I'm mostly the same, and live in a medium-sized city near Berlin (Dresden).
For your reference, my monthly costs are around 1200 € per month, breaking
down as follows (all numbers monthly):

\- rent and utilities: 420€ (for a 50 sqm apartment)

\- internet: 40€ (100 Mib/s, including landline)

\- TV: 25€ (most of it is the mandatory fee for public broadcasting)

\- cellphone: 10€ (1 GiB monthly allowance)

\- voluntary insurances: 80€ (mostly disability insurance; not including
health and unemployment insurance since those are deducted from the salary
before I get the payout)

\- public transit pass: 50€ (valid for all modes of public transport across
the entire town; I don't own a car)

\- food: 300€ (I could cut a good third of that if I pre-cooked my lunch at
home instead of going to restaurants for lunch with my colleagues)

The rest is small stuff (homewares, drugstore items, medicine), entertainment
expenses (cinema ticket, train ticket to a hiking spot, etc.), and a monthly
donation of 100 € to my local hackerspace. If I had to, I could cut the
donation and the expensive lunches and go down to ~1000€ per month
immediately.

But that's Dresden, not Berlin. The rent is bound to be much higher in Berlin
(at least per sqm; you might find something under 500€ if you really
compromise on space, but actual Berliners can tell you more about this line
item than I can). Also, public transit is more expensive in Berlin because of
the larger tariff zones. AFAIK, a month pass for Berlin public transit would
set you back around 100€. The other expenses should be nearly identical. My
educated guess for cost of living in Berlin at my standard (which presumably
is somewhere around yours) is 1500€ per month.

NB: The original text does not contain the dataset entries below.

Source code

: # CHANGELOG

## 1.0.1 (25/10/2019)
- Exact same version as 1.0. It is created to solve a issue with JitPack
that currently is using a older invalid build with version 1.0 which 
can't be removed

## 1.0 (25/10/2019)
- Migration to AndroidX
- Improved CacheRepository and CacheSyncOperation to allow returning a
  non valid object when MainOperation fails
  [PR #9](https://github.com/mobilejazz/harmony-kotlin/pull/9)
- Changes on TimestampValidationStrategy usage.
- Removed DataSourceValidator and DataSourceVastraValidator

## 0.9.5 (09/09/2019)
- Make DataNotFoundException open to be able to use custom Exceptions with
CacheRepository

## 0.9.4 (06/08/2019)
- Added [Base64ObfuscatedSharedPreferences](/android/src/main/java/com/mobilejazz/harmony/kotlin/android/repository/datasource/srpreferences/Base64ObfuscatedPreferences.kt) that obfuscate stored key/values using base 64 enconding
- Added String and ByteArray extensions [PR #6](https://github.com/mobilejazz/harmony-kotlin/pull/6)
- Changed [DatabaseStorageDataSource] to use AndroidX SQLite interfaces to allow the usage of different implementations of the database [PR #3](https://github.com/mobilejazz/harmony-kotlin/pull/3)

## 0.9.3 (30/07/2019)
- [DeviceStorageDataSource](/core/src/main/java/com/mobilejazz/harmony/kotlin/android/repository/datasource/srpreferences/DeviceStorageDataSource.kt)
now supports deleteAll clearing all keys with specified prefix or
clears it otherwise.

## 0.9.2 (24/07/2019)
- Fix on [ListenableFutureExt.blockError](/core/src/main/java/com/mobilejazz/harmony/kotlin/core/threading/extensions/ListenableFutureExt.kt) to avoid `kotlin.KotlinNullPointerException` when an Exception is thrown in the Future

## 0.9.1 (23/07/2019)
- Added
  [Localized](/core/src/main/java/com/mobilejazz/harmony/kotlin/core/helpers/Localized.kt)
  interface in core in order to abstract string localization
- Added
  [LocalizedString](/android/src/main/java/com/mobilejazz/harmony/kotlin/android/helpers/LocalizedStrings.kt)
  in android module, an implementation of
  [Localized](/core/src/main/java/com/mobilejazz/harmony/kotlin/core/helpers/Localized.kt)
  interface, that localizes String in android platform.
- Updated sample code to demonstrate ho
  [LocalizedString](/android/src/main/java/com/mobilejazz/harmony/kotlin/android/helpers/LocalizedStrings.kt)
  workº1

Maybe add another 100€ for evening classes in German language, which I would
definitely recommend if you're staying longer than a few months.

------
photonios
Go to germany. Being able to get permanent residency and maybe even becoming a
citizen at some point is worth it. You'd become a European on paper, which
makes life much easier for you. Do note that you'll have to sit it out for a
couple of years before it starts paying off.

As others have mentioned, you'll pay more taxes and you'll be left with less
net income, but the amount of social security you get in return is totally
worth it. Plus, there's more than enough tech companies in Berlin, so I am
sure you can increase your salary over time.

------
NicoJuicy
If you want to build up a future, go to Europe. If you want to earn net more
and after working go back to Pakistan. Stay in Dubai.

You can build up a better future in Europe than in Dubai, but there are more
taxes.

------
leaveyou
It's very hard to see a reason for you to move to Berlin. You will gain a net
("in hand") salary much lower than your actual salary because in Europe
there's not only the taxes that are deducted from your salary, but also
contributions for health assurance, for retirement and for social security
(and sometimes many other "small" things). All these things can add up to ~50%
of your salary. And see this: " People earning more than EUR 52,882 per year
are subject to a tax rate of 42%." and "In addition to Lohnsteuer, you have to
pay the so-called solidarity surcharge (5.5% of your income tax)".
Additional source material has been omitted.